Former Virginia state Sen. Bill Carrico, R-Grayson, said Thursday he is close to making a decision on a potential run for governor, with an announcement expected in September or October.
“I feel a calling. My heart has always been in public service. Seeing the direction that Virginia went right after I left, I have this desire to do it,” Carrico said during an interview with former Del. Chris Saxman, who is now the executive director of Virginia Free, a business advocacy group.
Carrico, a former Virginia State Police trooper, served in the General Assembly from 2002 until the end of his final Senate term this year. He announced last year he would not seek re-election, saying that it was his “season to leave and begin the next chapter of my life.”
Now, Carrico said he feels a “calling” to run for governor, citing a passage of the Bible about a man called by God to battle.
Sen. Amanda Chase, R-Chesterfield, is the only Republican who has officially announced a run for governor next year. Entrepreneur Pete Snyder, who lost a bid for the 2013 nomination for lieutenant governor, also is considering running.
During Thursday’s interview, Carrico also weighed in on the unrest in Richmond and the broader national conversation about police reform. Carrico said he doesn’t support calls to defund police departments and that the conversations around it “is one of the driving forces for my thoughts on coming back.”
“People want to feel secure in their state, that their government is offering safety of their property and their person,” he said. “I think people realize there has to be a need for law enforcement out there.”
Carrico said that a policy proposal published by the Virginia Black Legislative Caucus on Thursday, which would boost police accountability and shift funds to community services, goes “way too far.”
Carrico said he supports more training for police officers, a statewide system to track “bad police officers,” and the use of body cameras.
At the same time, Carrico said he opposes calls to limit the use of sovereign immunity, a part of state law, to shield individual police officers and their governing bodies from civil liability for violations of constitutional rights. He also argued that shifting police funding to mental health services, and asking those providers to respond first to calls of a mental health crisis, could put service providers at risk.
“This list that they have is going to cost us a half billion dollars to implement,” Carrico said.
Asked about the broader conversation on systemic racism, which results in inequitable health, education and justice outcomes for people of color in the state, Carrico said: “I don’t know if it’s a racial issue as much as a prejudice issue.”
He added that “the question we gotta ask,” is whether a “color individual or a white individual,” is being treated differently. He added that his first call on Father’s Day was from an African American friend.
“I don’t see the color of his skin. I think we’re in a time now that we don’t see that as much as we did in the early ’60s.” He said, “We are able to look at the prejudice instead of calling this a racism issue.”
Carrico, 58, represented a swath of Southwest Virginia in the state Senate from 2012 to 2020. He served in the House of Delegates from 2002 to 2011.
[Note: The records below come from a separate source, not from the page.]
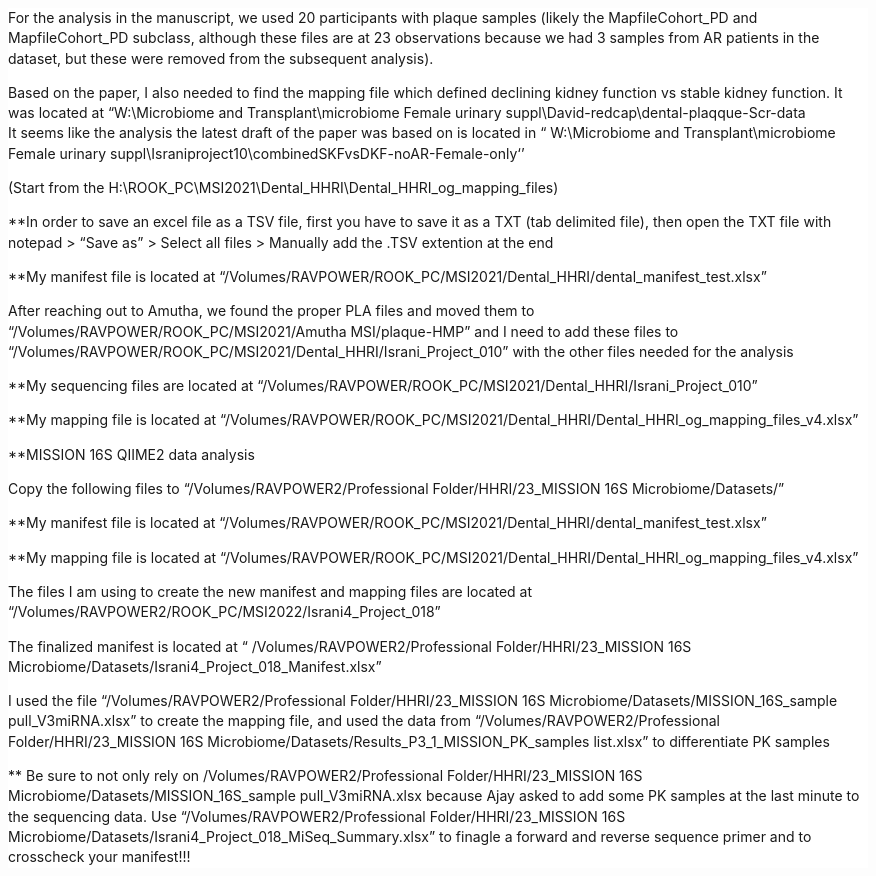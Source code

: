 For the analysis in the manuscript, we used 20 participants with plaque samples (likely the MapfileCohort_PD and MapfileCohort_PD subclass, although these files are at 23 observations because we had 3 samples from AR patients in the dataset, but these were removed from the subsequent analysis). 

Based on the paper, I also needed to find the mapping file which defined declining kidney function vs stable kidney function. It was located at “W:\Microbiome and Transplant\microbiome Female urinary suppl\David-redcap\dental-plaqque-Scr-data	
It seems like the analysis the latest draft of the paper was based on is located in “
W:\Microbiome and Transplant\microbiome Female urinary suppl\Israniproject10\combinedSKFvsDKF-noAR-Female-only‘’

(Start from the H:\ROOK_PC\MSI2021\Dental_HHRI\Dental_HHRI_og_mapping_files)

**In order to save an excel file as a TSV file, first you have to save it as a TXT (tab delimited file), then open the TXT file with notepad > “Save as” > Select all files > Manually add the .TSV extention at the end


**My manifest file is located at  “/Volumes/RAVPOWER/ROOK_PC/MSI2021/Dental_HHRI/dental_manifest_test.xlsx”

After reaching  out to Amutha, we found the proper PLA files and moved them to  “/Volumes/RAVPOWER/ROOK_PC/MSI2021/Amutha MSI/plaque-HMP” and I need to add these files to  “/Volumes/RAVPOWER/ROOK_PC/MSI2021/Dental_HHRI/Israni_Project_010” with the other files needed for the analysis

**My sequencing files are located at “/Volumes/RAVPOWER/ROOK_PC/MSI2021/Dental_HHRI/Israni_Project_010”

**My mapping file is located at “/Volumes/RAVPOWER/ROOK_PC/MSI2021/Dental_HHRI/Dental_HHRI_og_mapping_files_v4.xlsx” 


**MISSION  16S  QIIME2 data  analysis

Copy the following files to  “/Volumes/RAVPOWER2/Professional Folder/HHRI/23_MISSION 16S Microbiome/Datasets/”

**My manifest file is located at  “/Volumes/RAVPOWER/ROOK_PC/MSI2021/Dental_HHRI/dental_manifest_test.xlsx”

**My mapping file is located at “/Volumes/RAVPOWER/ROOK_PC/MSI2021/Dental_HHRI/Dental_HHRI_og_mapping_files_v4.xlsx” 

The files I am using to create the new manifest and mapping files are located at “/Volumes/RAVPOWER2/ROOK_PC/MSI2022/Israni4_Project_018”

The finalized manifest  is located at “ /Volumes/RAVPOWER2/Professional Folder/HHRI/23_MISSION 16S Microbiome/Datasets/Israni4_Project_018_Manifest.xlsx”

I  used the file  “/Volumes/RAVPOWER2/Professional Folder/HHRI/23_MISSION 16S Microbiome/Datasets/MISSION_16S_sample pull_V3miRNA.xlsx” to create the mapping file, and used the data from  “/Volumes/RAVPOWER2/Professional Folder/HHRI/23_MISSION 16S Microbiome/Datasets/Results_P3_1_MISSION_PK_samples list.xlsx” to differentiate PK samples 

** Be sure to not only rely on  /Volumes/RAVPOWER2/Professional Folder/HHRI/23_MISSION 16S Microbiome/Datasets/MISSION_16S_sample pull_V3miRNA.xlsx because Ajay asked to add some PK samples at the last minute to the sequencing data. Use “/Volumes/RAVPOWER2/Professional Folder/HHRI/23_MISSION 16S Microbiome/Datasets/Israni4_Project_018_MiSeq_Summary.xlsx” to finagle a forward and reverse sequence primer and to crosscheck your manifest!!!

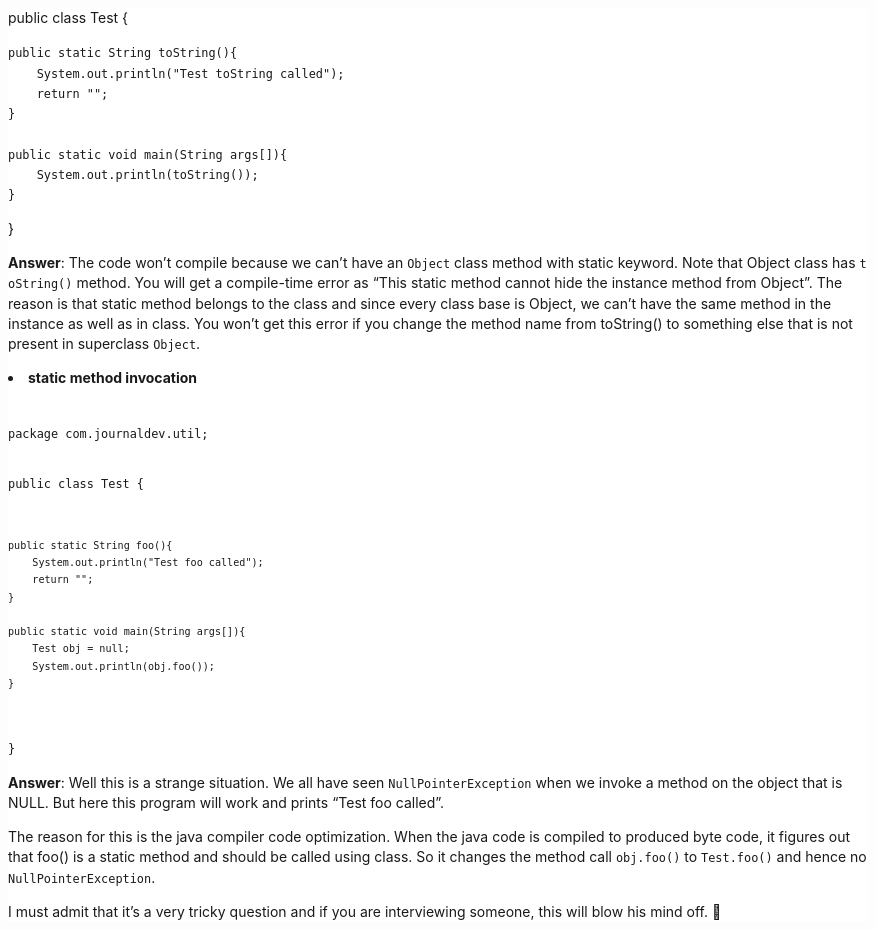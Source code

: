 public class Test {

	public static String toString(){
		System.out.println("Test toString called");
		return "";
	}
	
	public static void main(String args[]){
		System.out.println(toString());
	}
}
</code></pre>
<p><strong>Answer</strong>: The code won&#8217;t compile because we can&#8217;t have an <code>Object</code> class method with static keyword. Note that Object class has <code>toString()</code> method. You will get a compile-time error as &#8220;This static method cannot hide the instance method from Object&#8221;. The reason is that static method belongs to the class and since every class base is Object, we can&#8217;t have the same method in the instance as well as in class. You won&#8217;t get this error if you change the method name from toString() to something else that is not present in superclass <code>Object</code>.
</li>
<li><strong>static method invocation</strong>
<pre><code>
package com.journaldev.util;

public class Test {

	public static String foo(){
		System.out.println("Test foo called");
		return "";
	}
	
	public static void main(String args[]){
		Test obj = null;
		System.out.println(obj.foo());
	}
}
</code></pre>
<p><strong>Answer</strong>: Well this is a strange situation. We all have seen <code>NullPointerException</code> when we invoke a method on the object that is NULL. But here this program will work and prints &#8220;Test foo called&#8221;.</p>
<p>The reason for this is the java compiler code optimization. When the java code is compiled to produced byte code, it figures out that foo() is a static method and should be called using class. So it changes the method call <code>obj.foo()</code> to <code>Test.foo()</code> and hence no <code>NullPointerException</code>.</p>
<p>I must admit that it&#8217;s a very tricky question and if you are interviewing someone, this will blow his mind off. 🙂
</li>
</ol>
</li>
</ol>
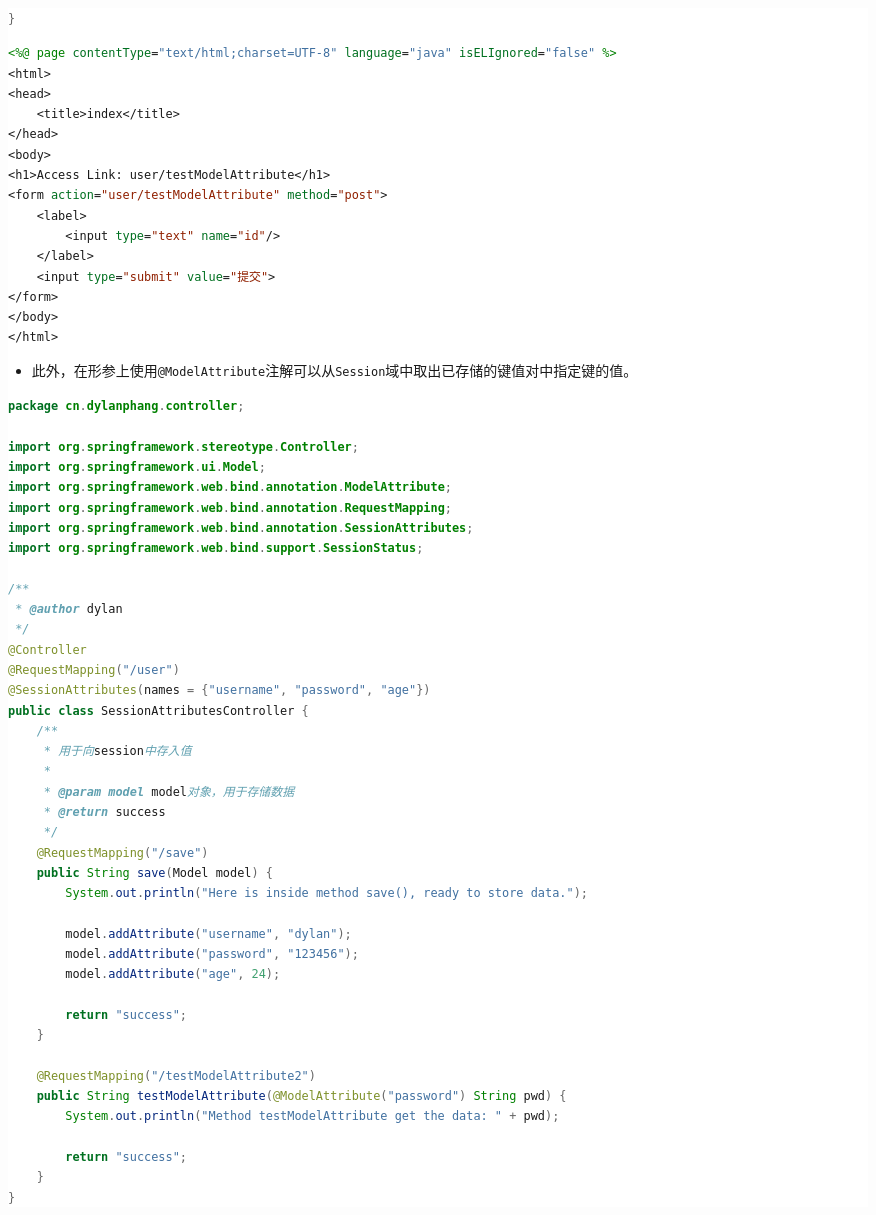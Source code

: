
 ```java
}
```

```jsp
<%@ page contentType="text/html;charset=UTF-8" language="java" isELIgnored="false" %>
<html>
<head>
    <title>index</title>
</head>
<body>
<h1>Access Link: user/testModelAttribute</h1>
<form action="user/testModelAttribute" method="post">
    <label>
        <input type="text" name="id"/>
    </label>
    <input type="submit" value="提交">
</form>
</body>
</html>
```

- 此外，在形参上使用`@ModelAttribute`注解可以从`Session`域中取出已存储的键值对中指定键的值。

```java
package cn.dylanphang.controller;

import org.springframework.stereotype.Controller;
import org.springframework.ui.Model;
import org.springframework.web.bind.annotation.ModelAttribute;
import org.springframework.web.bind.annotation.RequestMapping;
import org.springframework.web.bind.annotation.SessionAttributes;
import org.springframework.web.bind.support.SessionStatus;

/**
 * @author dylan
 */
@Controller
@RequestMapping("/user")
@SessionAttributes(names = {"username", "password", "age"})
public class SessionAttributesController {
    /**
     * 用于向session中存入值
     *
     * @param model model对象，用于存储数据
     * @return success
     */
    @RequestMapping("/save")
    public String save(Model model) {
        System.out.println("Here is inside method save(), ready to store data.");

        model.addAttribute("username", "dylan");
        model.addAttribute("password", "123456");
        model.addAttribute("age", 24);

        return "success";
    }

    @RequestMapping("/testModelAttribute2")
    public String testModelAttribute(@ModelAttribute("password") String pwd) {
        System.out.println("Method testModelAttribute get the data: " + pwd);

        return "success";
    }
}
```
Carrico was a key advocate for funding for state police and for law enforcement generally.
He also was a key backer of legislation that will let residents of Bristol and four other cities decide whether to have casino gambling.
Carrico also was known for introducing socially conservative legislation.
For example, in 2019 Carrico introduced a measure that would have allowed school boards in the state to offer a high school elective course on the Old Testament and the New Testament. The measure was left in the House Appropriations Committee.
Chase introduced a similar measure this year. The Senate Education and Health Committee defeated the bill in January.
In 2016, then-Gov. Terry McAuliffe vetoed a bill Carrico sponsored that would have created new legal protections for religious opposition to same-sex marriage.
That year Carrico also introduced legislation that would have allowed clerks of court and their deputies to refrain from issuing marriage licenses to same-sex couples based on their personal objections.